If the Securing a Strong Retirement Act of 2021, which passed the House Ways and Means Committee Wednesday, is eventually passed by Congress and enacted into law, the age at which required minimum distributions from retirement accounts begin will be raised gradually to 75 from 72.
But perhaps a better idea would be to raise the maximum age for claiming Social Security from 70 to 72, and to extend delayed retirement credits — which increase benefits by 8% for every year a retiree waits to claim — to that age.
That, contends Wade Pfau, may be a better way to give retirees a chance to spend down their IRAs and make strategic Roth conversions to help reduce taxes on their Social Security benefits.
Pfau is professor of retirement income in the Ph.D. in Financial and Retirement Planning program at the American College of Financial Services. He also is co-director of the New York Life Center for Retirement Income. He is a certified financial analyst and retirement income certified professional and runs the RICP program for the college. Pfau has authored several books on retirement income and spending strategies.
We spoke with him Tuesday about the RMD age change, retirement spending strategies and Social Security. Here are excerpts of our conversation:
ThinkAdvisor: In a podcast recently, you mentioned another option rather than Congress pushing the RMD age to 75. Could you discuss?
Wade Pfau: If you’re doing tax-efficient retirement planning, unless you’re not spending anything in retirement, generally the RMDs won’t be binding on you. Likely you’ll want to spend more than your RMD anyway. When the RMD age was 70, it and Social Security were pretty well lined up. You could have this period, if you retired before 70, [to do] some strategic Roth conversions that would help you to lower subsequent taxes on your Social Security benefit.
With the way Social Security taxation works, once people hit 70 and turn on Social Security, delaying their RMD age later may not have much impact. I don’t know what the motivation of delaying the RMD age would be.

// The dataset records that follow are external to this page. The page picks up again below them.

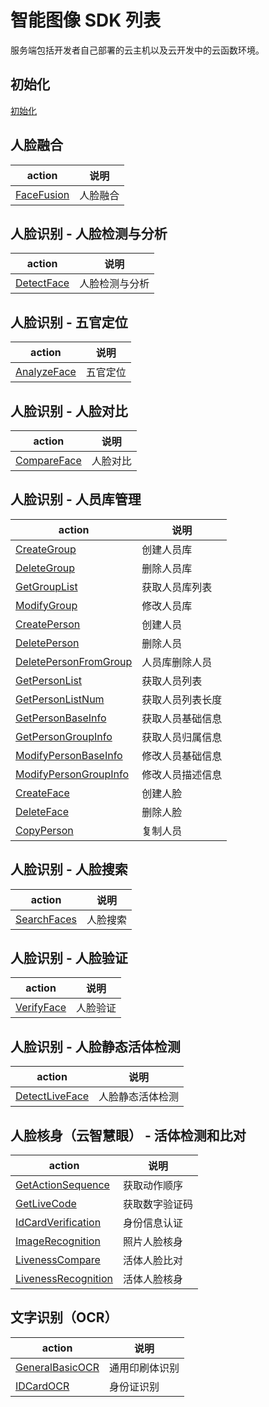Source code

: # 智能图像 SDK 列表

服务端包括开发者自己部署的云主机以及云开发中的云函数环境。

## 初始化
[初始化](./初始化.md)

## 人脸融合

| action | 说明
| --- | ---
| [FaceFusion](./人脸融合.md) | 人脸融合

## 人脸识别 - 人脸检测与分析

| action | 说明
| --- | ---
| [DetectFace](./人脸检测与分析.md) | 人脸检测与分析

## 人脸识别 - 五官定位

| action | 说明
| --- | ---
| [AnalyzeFace](./五官定位.md) | 五官定位

## 人脸识别 - 人脸对比

| action | 说明
| --- | ---
| [CompareFace](./人脸对比.md) | 人脸对比

## 人脸识别 - 人员库管理

| action | 说明
| --- | ---
| [CreateGroup](./创建人员库.md) | 创建人员库
| [DeleteGroup](./删除人员库.md) | 删除人员库
| [GetGroupList](./获取人员库列表.md) | 获取人员库列表
| [ModifyGroup](./修改人员库.md) | 修改人员库
| [CreatePerson](./创建人员.md) | 创建人员
| [DeletePerson](./删除人员.md) | 删除人员
| [DeletePersonFromGroup](./人员库删除人员.md) | 人员库删除人员
| [GetPersonList](./获取人员列表.md) | 获取人员列表
| [GetPersonListNum](./获取人员列表长度.md) | 获取人员列表长度
| [GetPersonBaseInfo](./获取人员基础信息.md) | 获取人员基础信息
| [GetPersonGroupInfo](./获取人员归属信息.md) | 获取人员归属信息
| [ModifyPersonBaseInfo](./修改人员基础信息.md) | 修改人员基础信息
| [ModifyPersonGroupInfo](./修改人员描述信息.md) | 修改人员描述信息
| [CreateFace](./创建人脸.md) | 创建人脸
| [DeleteFace](./删除人脸.md) | 删除人脸
| [CopyPerson](./复制人员.md) | 复制人员

## 人脸识别 - 人脸搜索

| action | 说明
| --- | ---
| [SearchFaces](./人脸搜索.md) | 人脸搜索

## 人脸识别 - 人脸验证

| action | 说明
| --- | ---
| [VerifyFace](./人脸验证.md) | 人脸验证

## 人脸识别 - 人脸静态活体检测

| action | 说明
| --- | ---
| [DetectLiveFace](./人脸静态活体检测.md) | 人脸静态活体检测

## 人脸核身（云智慧眼） - 活体检测和比对

| action | 说明
| --- | ---
| [GetActionSequence](./获取动作顺序.md) | 获取动作顺序
| [GetLiveCode](./获取数字验证码.md) | 获取数字验证码
| [IdCardVerification](./身份信息认证.md) | 身份信息认证
| [ImageRecognition](./照片人脸核身.md) | 照片人脸核身
| [LivenessCompare](./活体人脸比对.md) | 活体人脸比对
| [LivenessRecognition](./活体人脸核身.md) | 活体人脸核身

## 文字识别（OCR）

| action | 说明
| --- | ---
| [GeneralBasicOCR](./通用印刷体识别.md) | 通用印刷体识别
| [IDCardOCR](./身份证识别.md) | 身份证识别

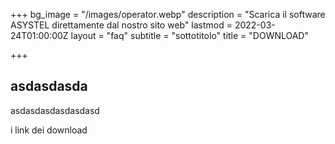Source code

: +++
bg_image = "/images/operator.webp"
description = "Scarica il software ASYSTEL direttamente dal nostro sito web"
lastmod = 2022-03-24T01:00:00Z
layout = "faq"
subtitle = "sottotitolo"
title = "DOWNLOAD"

+++
## asdasdasda

asdasdasdasdasdasd

i link dei download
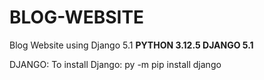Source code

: # BLOG-WEBSITE
Blog Website using Django 5.1
**PYTHON 3.12.5 DJANGO 5.1**

DJANGO: 
To install Django: py -m pip install django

But if you’re trying to help retirees more, let them have further deferral on Social Security to be more aligned with them being able to do more strategic Roth conversions and [the like] before Social Security begins. Reward them by [offering] additional delay credits on Social Security.
[Pushing the RMD back to 75] is only affecting people with a lot of assets anyway.
Then what Congress is doing is counterintuitive?
Yeah, if you could wait till later to start Social Security and be rewarded for it through delayed credits, that would just give you more time to engage in tax strategies so that when RMDs begin and when Social Security begins, you’re in even better shape at that point. You’ve gotten down the value of your IRAs [etc.] so that the RMDs are not going to be very large.
But does raising the RMD age help the general population?
Well, and that’s the thing, it’s not really going to help the general population because already only a couple percent of people delay Social Security to 70. So it’s just going to be a subset of them who get any further benefit.
You’re working on a new book on strategies on spending down in retirement?
I like the idea of tax-efficient spending strategies. The basic starting point is about spending taxable assets, then tax-deferred, then tax-free. But what you’re really trying to do is tax bracket management.
[So] I may want to increase my taxable income, in some cases, to fill up a lower tax bracket, with the idea that in the future, I’ll be able to avoid going into a higher tax bracket. Then you spend [a blend] from your taxable and your tax-deferred accounts in the early years to get you up to the target. And then later when the taxable account runs out, you spend a blend of your tax-deferred and tax-free Roth accounts.